BRIAN J. LINDER: I'm excited to talk to you today about overactive bladder, a common, bothersome problem that many of our patients face, with a variety of innovative treatments available. The management of overactive bladder typically progresses in a stepwise fashion, from conservative measures to oral medications and even procedures that can be performed in the office or in the operating room.
Initial management typically focuses on lifestyle modifications, including the avoidance of bladder irritants, things like caffeine, carbonation, citrus, spicy food, and alcohol; the use of timed avoiding, or urge-suppression techniques; the management of constipation, if present; and discussing the impact that weight loss can have on urinary symptoms. For those with pelvic floor muscle weakness on exam, pelvic floor physical therapy can also be utilized.
There are also oral medicines available, both anticholinergics, as well as beta-3 agonists, which can help relax the bladder. Choice of a specific medication is based on the risk-benefit profile and in discussion with the individual patient.
For those with symptoms refractory to the measures we just discussed, there are other treatments available that can be performed in the office or in an operating room setting, such as bladder Botox injection, sacral neuromodulation, or tibial nerve stimulation. Bladder Botox injection is a cystoscopic procedure that can be performed in the office or in the operating room, depending on the patient's level of comfort and preference. During the procedure, a cystoscope is inserted into the bladder, and a small needle is used to inject the medicine into the bladder wall.
Many women will have significant improvement with this treatment, despite not having had success with the measures we already discussed. Given the nature of Botox, the treatment will wear off over time and would need to be redone. On average, this is roughly every six months. One note about this therapy is that there is a small risk of urinary retention, and so patients would need to be willing and able to catheterize themselves temporarily until the medicine wore off, should they encounter this.
Another option is sacral neuromodulation, which involves the placement of a small implantable device which sends electric signals to the nerves to the pelvis. Similar to bladder Botox, many women will have significant improvement in their symptoms with this, despite not having responded to oral medicines or other therapies.
Sacral neuromodulation is performed in two stages. During the first procedure, a small wire is placed through the S3 foramen and used to send signals to the pelvic nerves. Patients test this lead for one to two weeks using an external battery source. If they're having symptom improvement, they would then proceed with placement of a more permanent battery subcutaneously.
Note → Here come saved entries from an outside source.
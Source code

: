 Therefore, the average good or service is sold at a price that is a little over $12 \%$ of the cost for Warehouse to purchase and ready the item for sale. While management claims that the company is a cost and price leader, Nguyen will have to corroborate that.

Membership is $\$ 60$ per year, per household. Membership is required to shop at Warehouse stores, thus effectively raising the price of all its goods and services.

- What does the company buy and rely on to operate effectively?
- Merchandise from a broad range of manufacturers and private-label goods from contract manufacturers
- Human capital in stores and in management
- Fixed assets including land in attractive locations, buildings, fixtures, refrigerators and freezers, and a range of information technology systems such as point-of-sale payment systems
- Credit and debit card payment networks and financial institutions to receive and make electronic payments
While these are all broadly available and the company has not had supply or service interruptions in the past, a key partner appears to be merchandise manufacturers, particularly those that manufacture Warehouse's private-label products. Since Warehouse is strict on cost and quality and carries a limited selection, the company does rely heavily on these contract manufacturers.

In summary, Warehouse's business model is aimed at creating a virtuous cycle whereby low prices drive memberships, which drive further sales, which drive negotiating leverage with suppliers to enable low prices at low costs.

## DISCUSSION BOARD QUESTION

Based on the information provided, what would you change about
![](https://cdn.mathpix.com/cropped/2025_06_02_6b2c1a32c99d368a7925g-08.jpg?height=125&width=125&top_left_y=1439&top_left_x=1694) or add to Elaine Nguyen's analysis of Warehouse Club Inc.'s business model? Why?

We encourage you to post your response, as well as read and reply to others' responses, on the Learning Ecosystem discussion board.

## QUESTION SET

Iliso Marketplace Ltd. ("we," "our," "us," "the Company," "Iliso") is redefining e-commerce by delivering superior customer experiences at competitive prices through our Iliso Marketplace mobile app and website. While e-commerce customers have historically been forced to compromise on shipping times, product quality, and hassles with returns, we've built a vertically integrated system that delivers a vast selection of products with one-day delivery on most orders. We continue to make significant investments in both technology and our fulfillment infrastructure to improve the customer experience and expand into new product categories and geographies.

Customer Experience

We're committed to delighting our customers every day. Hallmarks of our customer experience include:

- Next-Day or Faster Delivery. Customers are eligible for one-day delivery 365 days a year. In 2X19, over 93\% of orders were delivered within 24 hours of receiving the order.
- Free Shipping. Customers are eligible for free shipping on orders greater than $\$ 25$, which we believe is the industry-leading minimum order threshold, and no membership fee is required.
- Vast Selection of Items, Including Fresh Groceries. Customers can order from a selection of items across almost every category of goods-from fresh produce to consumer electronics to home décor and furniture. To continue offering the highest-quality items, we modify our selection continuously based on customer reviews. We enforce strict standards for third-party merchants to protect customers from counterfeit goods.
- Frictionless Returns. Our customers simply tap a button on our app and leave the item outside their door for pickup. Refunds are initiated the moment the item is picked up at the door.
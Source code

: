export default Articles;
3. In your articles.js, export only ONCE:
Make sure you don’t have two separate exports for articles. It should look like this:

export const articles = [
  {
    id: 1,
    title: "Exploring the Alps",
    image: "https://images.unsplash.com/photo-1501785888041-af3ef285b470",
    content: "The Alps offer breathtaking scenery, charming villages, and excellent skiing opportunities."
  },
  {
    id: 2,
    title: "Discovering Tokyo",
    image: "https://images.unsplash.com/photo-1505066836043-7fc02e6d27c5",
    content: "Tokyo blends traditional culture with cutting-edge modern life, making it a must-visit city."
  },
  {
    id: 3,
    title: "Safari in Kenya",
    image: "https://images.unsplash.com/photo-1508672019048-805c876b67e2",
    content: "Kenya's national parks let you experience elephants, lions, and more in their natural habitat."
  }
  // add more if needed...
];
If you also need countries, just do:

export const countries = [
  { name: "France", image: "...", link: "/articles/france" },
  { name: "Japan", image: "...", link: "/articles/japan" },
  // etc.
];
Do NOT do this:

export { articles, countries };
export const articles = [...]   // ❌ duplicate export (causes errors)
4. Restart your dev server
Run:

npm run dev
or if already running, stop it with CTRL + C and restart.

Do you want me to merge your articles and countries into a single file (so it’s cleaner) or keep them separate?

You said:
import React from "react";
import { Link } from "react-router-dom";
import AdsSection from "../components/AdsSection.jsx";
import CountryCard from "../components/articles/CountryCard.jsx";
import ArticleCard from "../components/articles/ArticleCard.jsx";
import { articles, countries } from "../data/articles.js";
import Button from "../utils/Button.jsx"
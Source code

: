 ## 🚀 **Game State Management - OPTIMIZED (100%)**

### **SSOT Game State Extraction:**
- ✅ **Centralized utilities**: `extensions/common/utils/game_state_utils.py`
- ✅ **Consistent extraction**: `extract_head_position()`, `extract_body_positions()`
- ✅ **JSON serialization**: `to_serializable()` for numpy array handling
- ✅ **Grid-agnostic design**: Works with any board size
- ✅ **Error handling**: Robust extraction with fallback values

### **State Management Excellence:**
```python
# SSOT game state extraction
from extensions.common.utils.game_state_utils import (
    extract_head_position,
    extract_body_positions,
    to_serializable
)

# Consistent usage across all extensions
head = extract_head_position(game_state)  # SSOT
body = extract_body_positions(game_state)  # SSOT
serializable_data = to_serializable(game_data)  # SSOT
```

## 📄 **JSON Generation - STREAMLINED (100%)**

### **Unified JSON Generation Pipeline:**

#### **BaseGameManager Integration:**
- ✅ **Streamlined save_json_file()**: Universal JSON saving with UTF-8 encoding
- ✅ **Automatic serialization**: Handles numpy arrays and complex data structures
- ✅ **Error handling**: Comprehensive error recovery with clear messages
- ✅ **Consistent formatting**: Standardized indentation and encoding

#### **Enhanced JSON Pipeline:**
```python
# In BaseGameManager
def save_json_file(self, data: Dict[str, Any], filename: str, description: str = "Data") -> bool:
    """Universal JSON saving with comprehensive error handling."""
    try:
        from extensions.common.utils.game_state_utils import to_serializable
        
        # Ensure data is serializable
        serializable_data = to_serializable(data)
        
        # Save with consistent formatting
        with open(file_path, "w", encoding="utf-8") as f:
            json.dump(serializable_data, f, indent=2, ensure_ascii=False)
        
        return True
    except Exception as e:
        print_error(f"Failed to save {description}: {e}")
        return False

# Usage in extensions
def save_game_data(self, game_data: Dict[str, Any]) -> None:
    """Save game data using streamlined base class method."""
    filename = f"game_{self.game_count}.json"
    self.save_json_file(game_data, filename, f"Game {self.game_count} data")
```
One note about this therapy is that it has FDA approval for both urinary incontinence, which is refractory to other measures, as well as bowel incontinence, or accidental bowel leakage. So for patients with dual incontinence, sacral neuromodulation may have an added benefit.
A third type of procedure is tibial nerve stimulation. This is a procedure performed in the office using a small needle which is placed behind the medial malleolus, and then stimulated externally for 30 minutes. This therapy is given once a week for 12 weeks. And if patients have adequate symptom improvement, they can proceed to maintenance therapy, which is roughly every three weeks.
So in summary, overactive bladder is a highly prevalent condition that can have a large impact on our patients' quality of life. It's important for clinicians to understand the initial evaluation and management, including the use of behavioral modifications, pelvic floor physical therapy, and oral medications.
For patients with refractory symptoms, consideration should be given to specialty referral for further discussion of more advanced therapies, such as bladder Botox injection, sacral neuromodulation, or tibial nerve stimulation.